26 Junho 2017
Quando um papa viaja, normalmente a história está no “o que”, ou seja, aquilo que ele diz e faz antes de chegar ao local. No entanto, quando o Papa Francisco visitar, em janeiro próximo, a região de La Araucanía, no sul do Chile, as atenções estarão no “onde”, dado o modo como a Igreja vem sendo alvo de protestos pelos direitos indígenas.
A reportagem é de Inés San Martín, publicada por Crux, 23-06-2017. A tradução é de Isaque Gomes Correa.
Quando se trata de viagens papais, em geral as notícias voltam-se para o “o que” delas: a mensagem que o pontífice transmite ao chegar a um determinado país em particular ou mesmo a um continente inteiro.
Noutras vezes, no entanto, as notícias voltam-se para o “onde” o papa vai.

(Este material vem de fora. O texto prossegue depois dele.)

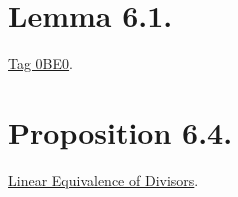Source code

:\section{Lemma 6.1.}

\href{https://stacks.math.columbia.edu/tag/0BE0}{Tag 0BE0}.


\section{Proposition 6.4.}

\href{https://chatgpt.com/share/69a71fab-51f4-8009-849a-bb428dca0efb}{Linear Equivalence of Divisors}.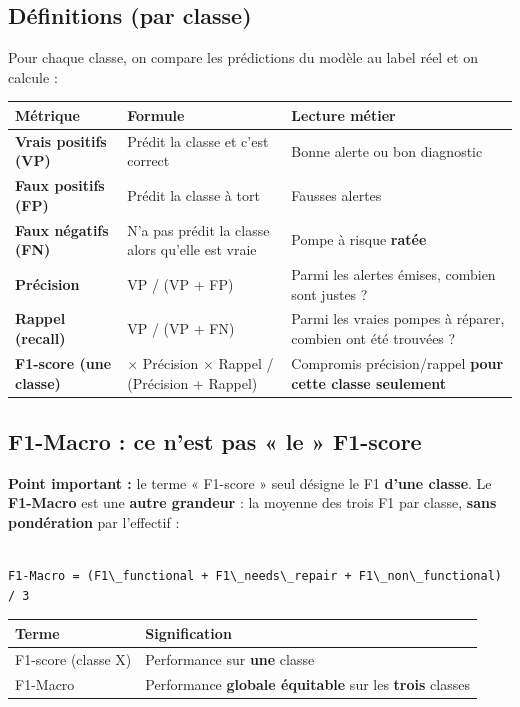 \documentclass[11pt,a4paper]{report}
\begin{document}
\subsection{Définitions (par classe)}

Pour chaque classe, on compare les prédictions du modèle au label réel et on calcule :

{\small
\begin{longtable}{@{}>{\raggedright\arraybackslash}p{}>{\raggedright\arraybackslash}p{}>{\raggedright\arraybackslash}p{}@{}}
\toprule
\rowcolor{EHTPTableHead}Métrique & Formule & Lecture métier \\
\midrule
\textbf{Vrais positifs (VP)} & Prédit la classe et c'est correct & Bonne alerte ou bon diagnostic \\
\textbf{Faux positifs (FP)} & Prédit la classe à tort & Fausses alertes \\
\textbf{Faux négatifs (FN)} & N'a pas prédit la classe alors qu'elle est vraie & Pompe à risque \textbf{ratée} \\
\textbf{Précision} & VP / (VP + FP) & Parmi les alertes émises, combien sont justes ? \\
\textbf{Rappel (recall)} & VP / (VP + FN) & Parmi les vraies pompes à réparer, combien ont été trouvées ? \\
\textbf{F1-score (une classe)} & 2 × Précision × Rappel / (Précision + Rappel) & Compromis précision/rappel \textbf{pour cette classe seulement} \\
\bottomrule
\end{longtable}
}

\subsection{F1-Macro : ce n'est pas « le » F1-score}

\textbf{Point important :} le terme « F1-score » seul désigne le F1 \textbf{d'une classe}. Le \textbf{F1-Macro} est une \textbf{autre grandeur} : la moyenne des trois F1 par classe, \textbf{sans pondération} par l'effectif :

\begin{lstlisting}

F1-Macro = (F1\_functional + F1\_needs\_repair + F1\_non\_functional) / 3

\end{lstlisting}

{\small
\begin{longtable}{@{}>{\raggedright\arraybackslash}p{}>{\raggedright\arraybackslash}p{}@{}}
\toprule
\rowcolor{EHTPTableHead}Terme & Signification \\
\midrule
F1-score (classe X) & Performance sur \textbf{une} classe \\
F1-Macro & Performance \textbf{globale équitable} sur les \textbf{trois} classes \\
\bottomrule
\end{longtable}
}
\end{document}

No caso do Papa Francisco, houve várias viagens nas quais o simples fato de que ele as fez era tudo o que se precisava dizer: a sua primeira viagem à ilha italiana de Lampedusa, por exemplo, que é o portão de entrada na Europa para muitos migrantes que tentam chegar ao continente pelo mar.

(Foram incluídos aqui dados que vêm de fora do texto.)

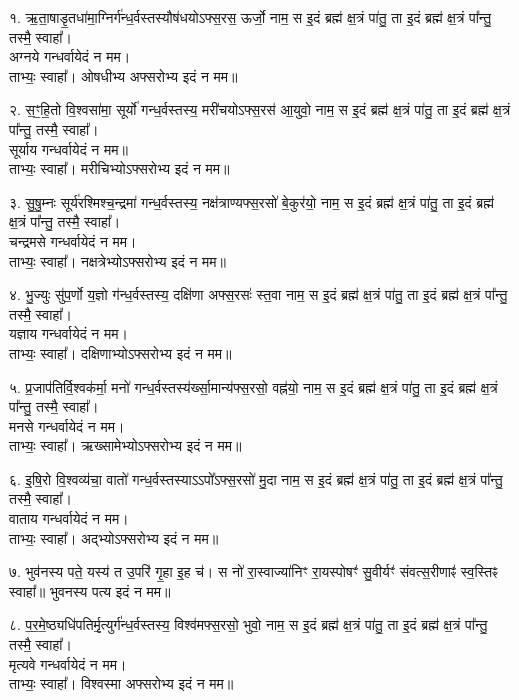 १. ऋ॒ता॒षाडृ॒तधा॑मा॒ग्निर्ग॑न्ध॒र्वस्तस्यौष॑धयोऽफ्स॒रस॒ ऊर्जो॒ नाम॒
स इ॒दं ब्रह्म॑ क्ष॒त्रं पा॑तु॒ ता इ॒दं ब्रह्म॑ क्ष॒त्रं पा᳚न्तु॒ तस्मै॒ स्वाहा᳚। \\
अग्नये गन्धर्वायेदं न मम।\\
ताभ्यः॒ स्वाहा᳚। ओषधीभ्य अफ्सरोभ्य इदं न मम॥

२. स॒ꣳ॒हि॒तो वि॒श्वसा॑मा॒ सूर्यो॑ गन्ध॒र्वस्तस्य॒ मरी॑चयोऽफ्स॒रस॑ आ॒युवो॒ नाम॒ स इ॒दं ब्रह्म॑ क्ष॒त्रं पा॑तु॒ ता इ॒दं ब्रह्म॑ क्ष॒त्रं पा᳚न्तु॒ तस्मै॒ स्वाहा᳚।\\
सूर्याय गन्धर्वायेदं न मम॥\\
ताभ्यः॒ स्वाहा᳚। मरीचिभ्योऽफ्सरोभ्य इदं न मम॥

३. सु॒षु॒म्नः सूर्य॑रश्मिश्च॒न्द्रमा॑ गन्ध॒र्वस्तस्य॒ नक्ष॑त्राण्यफ्स॒रसो॑ बे॒कुर॑यो॒ नाम॒ स इ॒दं ब्रह्म॑ क्ष॒त्रं पा॑तु॒ ता इ॒दं ब्रह्म॑ क्ष॒त्रं पा᳚न्तु॒ तस्मै॒ स्वाहा᳚।\\
चन्द्रमसे गन्धर्वायेदं न मम।\\
ताभ्यः॒ स्वाहा᳚। नक्षत्रेभ्योऽफ्सरोभ्य इदं न मम॥

४. भु॒ज्युः सु॑प॒र्णो य॒ज्ञो ग॑न्ध॒र्वस्तस्य॒ दक्षि॑णा अफ्स॒रसः॑ स्त॒वा नाम॒ स इ॒दं ब्रह्म॑ क्ष॒त्रं पा॑तु॒ ता इ॒दं ब्रह्म॑ क्ष॒त्रं पा᳚न्तु॒ तस्मै॒ स्वाहा᳚।\\
यज्ञाय गन्धर्वायेदं न मम।\\
ताभ्यः॒ स्वाहा᳚। दक्षिणाभ्योऽफ्सरोभ्य इदं न मम॥

५. प्र॒जाप॑तिर्वि॒श्वक॑र्मा॒ मनो॑ गन्ध॒र्वस्तस्य॑र्ख्सा॒मान्य॑फ्स॒रसो॒ वह्न॑यो॒ नाम॒ स इ॒दं ब्रह्म॑ क्ष॒त्रं पा॑तु॒ ता इ॒दं ब्रह्म॑ क्ष॒त्रं पा᳚न्तु॒ तस्मै॒ स्वाहा᳚।\\
मनसे गन्धर्वायेदं न मम।\\
ताभ्यः॒ स्वाहा᳚। ऋख्सामेभ्योऽफ्सरोभ्य इदं न मम॥

६. इ॒षि॒रो वि॒श्वव्य॑चा॒ वातो॑ गन्ध॒र्वस्तस्याऽऽपो᳚ऽफ्स॒रसो॑ मु॒दा नाम॒ स इ॒दं ब्रह्म॑ क्ष॒त्रं पा॑तु॒ ता इ॒दं ब्रह्म॑ क्ष॒त्रं पा᳚न्तु॒ तस्मै॒ स्वाहा᳚।\\
वाताय गन्धर्वायेदं न मम।\\
ताभ्यः॒ स्वाहा᳚। अद्भ्योऽफ्सरोभ्य इदं न मम॥

७. भुव॑नस्य पते॒ यस्य॑ त उ॒परि॑ गृ॒हा इ॒ह च॑।
स नो॑ रा॒स्वाज्या॑निꣳ रा॒यस्पोषꣳ॑ सु॒वीर्यꣳ॑ संवत्स॒रीणाꣴ॑ स्व॒स्तिꣴ स्वाहा᳚॥ भुवनस्य पत्य इदं न मम॥

८. प॒र॒मे॒ष्ठ्यधि॑पतिर्मृ॒त्युर्ग॑न्ध॒र्वस्तस्य॒ विश्व॑मफ्स॒रसो॒ भुवो॒ नाम॒ स इ॒दं ब्रह्म॑ क्ष॒त्रं पा॑तु॒ ता इ॒दं ब्रह्म॑ क्ष॒त्रं पा᳚न्तु॒ तस्मै॒ स्वाहा᳚।\\
मृत्यवे गन्धर्वायेदं न मम।\\
ताभ्यः॒ स्वाहा᳚। विश्वस्मा अफ्सरोभ्य इदं न मम॥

De modo semelhante, quando decidiu visitar a fronteira do México com os EUA no começo de 2016 para rezar diante de um local onde imigrantes morrem ao tentar fazer a travessia, não foi necessária muita análise para entender a mensagem.
Em janeiro de 2018, quando o Papa Francisco visitar a América Latina pela sexta vez, a sua viagem desdobrar-se-á em múltiplos níveis. Ele está programado para visitar o Chile nos dias 15 a 18 daquele mês quando, então, dirige-se para o Peru, onde ficará até o dia 21.
No Chile, a presidenta Michelle Bachellet e o Papa Francisco têm muitos pontos em conflito para tratar: desde o aborto ao casamento homoafetivo, pontos que ela vem buscando legalizar, passando pela nomeação de um bispo local ligado a abusos sexuais infantis, prelado que tem sofrido uma oposição na Igreja e mesmo de vários membros do gabinete presidencial.
Entretanto, poucos destinos serão mais significativos do que a sua escala na região de La Araucanía, no sul do Chile. Aqui, o papa visitará Temuco, a maior cidade da região, onde os Mapuche, comunidade indígena local, compõem 23% da população.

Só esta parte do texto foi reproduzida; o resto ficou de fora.